Another enjoyable thing I found about watching the first season was the various guest stars that would pop up from time to time. An episode entitled "Target: Angels" features a young Tom Selleck; Kim Basinger appears in the already-mentioned "Angels In Chains"; and Robert Loggia pops up in "The Killing Kind".
Although there is a touch of character development throughout the show, there's really no on-going story or reason why one would have to watch these episodes in order.
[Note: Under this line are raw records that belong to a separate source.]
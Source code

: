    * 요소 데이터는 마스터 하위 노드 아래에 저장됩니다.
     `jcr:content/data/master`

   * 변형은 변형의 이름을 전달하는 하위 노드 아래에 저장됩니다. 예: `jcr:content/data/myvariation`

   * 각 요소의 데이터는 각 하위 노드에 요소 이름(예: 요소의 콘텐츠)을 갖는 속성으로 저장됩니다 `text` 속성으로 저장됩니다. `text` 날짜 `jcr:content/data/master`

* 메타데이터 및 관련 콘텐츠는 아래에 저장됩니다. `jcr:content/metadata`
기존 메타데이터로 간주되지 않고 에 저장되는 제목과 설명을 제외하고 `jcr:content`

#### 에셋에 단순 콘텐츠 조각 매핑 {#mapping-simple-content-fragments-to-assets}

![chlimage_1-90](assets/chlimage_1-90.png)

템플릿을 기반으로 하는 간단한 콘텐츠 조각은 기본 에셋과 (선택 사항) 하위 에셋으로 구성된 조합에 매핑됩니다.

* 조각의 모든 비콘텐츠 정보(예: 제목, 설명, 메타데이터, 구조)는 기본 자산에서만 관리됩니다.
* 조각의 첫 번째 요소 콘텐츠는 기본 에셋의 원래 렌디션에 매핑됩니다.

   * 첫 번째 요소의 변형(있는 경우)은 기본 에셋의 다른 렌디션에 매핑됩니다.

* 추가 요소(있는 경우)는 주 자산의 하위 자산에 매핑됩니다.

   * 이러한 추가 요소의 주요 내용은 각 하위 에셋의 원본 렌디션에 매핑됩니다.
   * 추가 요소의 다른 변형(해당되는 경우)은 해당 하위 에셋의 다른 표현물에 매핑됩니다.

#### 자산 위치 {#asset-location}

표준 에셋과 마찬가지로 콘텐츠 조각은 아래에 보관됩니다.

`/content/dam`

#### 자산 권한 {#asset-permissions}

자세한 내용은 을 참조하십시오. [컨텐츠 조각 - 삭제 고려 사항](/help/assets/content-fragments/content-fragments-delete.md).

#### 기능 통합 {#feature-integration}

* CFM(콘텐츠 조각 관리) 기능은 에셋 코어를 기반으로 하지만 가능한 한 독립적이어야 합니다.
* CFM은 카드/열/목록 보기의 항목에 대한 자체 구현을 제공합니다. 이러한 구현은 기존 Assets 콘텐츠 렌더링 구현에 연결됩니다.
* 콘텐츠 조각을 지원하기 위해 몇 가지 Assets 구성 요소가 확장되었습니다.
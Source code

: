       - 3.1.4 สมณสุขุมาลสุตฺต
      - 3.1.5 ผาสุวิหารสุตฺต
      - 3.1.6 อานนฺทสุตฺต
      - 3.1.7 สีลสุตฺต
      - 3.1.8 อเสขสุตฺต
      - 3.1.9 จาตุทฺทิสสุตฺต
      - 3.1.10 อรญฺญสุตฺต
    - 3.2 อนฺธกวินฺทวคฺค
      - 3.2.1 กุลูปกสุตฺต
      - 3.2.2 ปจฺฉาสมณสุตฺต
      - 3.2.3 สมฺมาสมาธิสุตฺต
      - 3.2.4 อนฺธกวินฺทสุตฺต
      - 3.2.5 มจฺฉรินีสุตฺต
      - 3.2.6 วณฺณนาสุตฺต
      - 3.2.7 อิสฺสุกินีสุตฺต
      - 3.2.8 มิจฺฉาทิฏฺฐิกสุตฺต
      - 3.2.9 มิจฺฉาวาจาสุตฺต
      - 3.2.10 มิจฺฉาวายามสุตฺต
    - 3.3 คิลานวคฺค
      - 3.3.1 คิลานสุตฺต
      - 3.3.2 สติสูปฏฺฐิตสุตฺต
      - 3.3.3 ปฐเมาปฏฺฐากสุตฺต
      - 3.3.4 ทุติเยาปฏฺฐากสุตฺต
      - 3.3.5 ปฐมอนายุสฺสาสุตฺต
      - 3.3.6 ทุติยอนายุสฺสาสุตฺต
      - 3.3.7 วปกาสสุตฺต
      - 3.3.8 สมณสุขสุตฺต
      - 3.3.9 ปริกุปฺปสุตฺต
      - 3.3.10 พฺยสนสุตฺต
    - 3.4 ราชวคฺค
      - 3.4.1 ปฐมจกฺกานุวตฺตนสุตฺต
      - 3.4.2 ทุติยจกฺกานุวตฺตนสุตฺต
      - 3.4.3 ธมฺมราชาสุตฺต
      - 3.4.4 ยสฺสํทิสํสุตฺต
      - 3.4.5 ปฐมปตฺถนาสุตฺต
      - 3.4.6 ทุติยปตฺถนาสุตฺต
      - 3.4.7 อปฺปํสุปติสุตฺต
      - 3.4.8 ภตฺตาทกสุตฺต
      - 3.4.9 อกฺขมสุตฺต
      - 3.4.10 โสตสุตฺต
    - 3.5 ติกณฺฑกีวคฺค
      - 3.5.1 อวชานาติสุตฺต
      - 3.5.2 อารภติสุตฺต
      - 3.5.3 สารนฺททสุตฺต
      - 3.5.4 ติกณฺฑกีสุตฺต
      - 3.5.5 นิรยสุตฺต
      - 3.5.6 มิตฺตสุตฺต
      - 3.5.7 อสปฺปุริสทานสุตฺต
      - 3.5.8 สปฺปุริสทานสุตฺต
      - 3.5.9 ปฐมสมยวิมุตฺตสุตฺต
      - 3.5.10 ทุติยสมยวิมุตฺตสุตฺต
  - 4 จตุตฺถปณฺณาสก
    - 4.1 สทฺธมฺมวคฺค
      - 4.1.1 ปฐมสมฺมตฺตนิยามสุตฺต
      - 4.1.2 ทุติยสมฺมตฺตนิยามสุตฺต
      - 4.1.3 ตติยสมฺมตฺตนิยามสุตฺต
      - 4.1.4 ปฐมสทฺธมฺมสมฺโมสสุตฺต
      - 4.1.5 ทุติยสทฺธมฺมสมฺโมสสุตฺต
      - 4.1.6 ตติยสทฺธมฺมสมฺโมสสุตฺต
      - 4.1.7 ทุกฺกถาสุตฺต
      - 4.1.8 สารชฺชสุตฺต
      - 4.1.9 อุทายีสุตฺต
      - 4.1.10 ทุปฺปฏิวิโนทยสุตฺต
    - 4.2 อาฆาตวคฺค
Perhaps the biggest reason to pick up the first season is because it is the one and only season of Charlie's Angels to star Farrah Fawcett-Majors, as she quit the show at the end of season one (although she would return for some guest appearances in future seasons of the show).
If you watch the pilot first, don't come away with the impression that the rest of the episodes will look this poorly. The source material used for the transfer of the pilot must have been in pretty bad shape, since there is obvious dirt on the print and "white flecks" throughout the presentation. However, the rest of the episodes are much better in quality, with only minor problems appearing here and there. The flesh tones and colors do seem a bit oversaturated at times, but this may be because this was the "look" of many 70's TV shows, rather than any problems with the actual DVD transfer.
The audio is presented in 2.0 sound and is serviceable, but not particularly noteworthy. There's nothing that stands out about the audio track, but it does its job and certainly doesn't detract from one's enjoyment of the episodes.
For a box set of an entire season, the extras here are quite skimpy. The only extras appear on disc five of this five-disc set and include a brief "Angels Forever" featurette which tells about the history of the show (with comments from die-hard fans) and which I noted was produced in 2000, which means it must have aired elsewhere previously and not been made exclusively for this box set. The only other extras on disc five are three trailers, one for the theatrical Charlie's Angels, one for the upcoming sequel, Charlie's Angels: Full Throttle, and one for Columbia's The Greatest 70's Cop Shows DVD.
Disappointingly, none of the episodes themselves have either a chapter selection menu or chapter breaks within the episodes themselves. The packaging was kind of neat, as instead of a cardboard foldout that we usually see with television box sets, we get five individual plastic holding cases, which when put together inside the slipcase form a kind-of purplish-blue rainbow look. It may not look as "flashy" as a cardboard foldout, but it should keep your discs from falling out of their holders, as they tend to do with those cardboard box sets.
THE BOTTOM LINE
I hadn't watched Charlie's Angels since my childhood, and I have to admit that my memories of how good this show was didn't quite live up to my experience watching the first season again after all these years. However, this show was never really about the stories as much as it was about showing off these three very attractive women in whatever outfits they could get away with on network television in the late 70's.
Die-hard Angels fans will want to scoop this one up. For the rest of us, it's an enjoyable rental for a weekend's worth of ogling.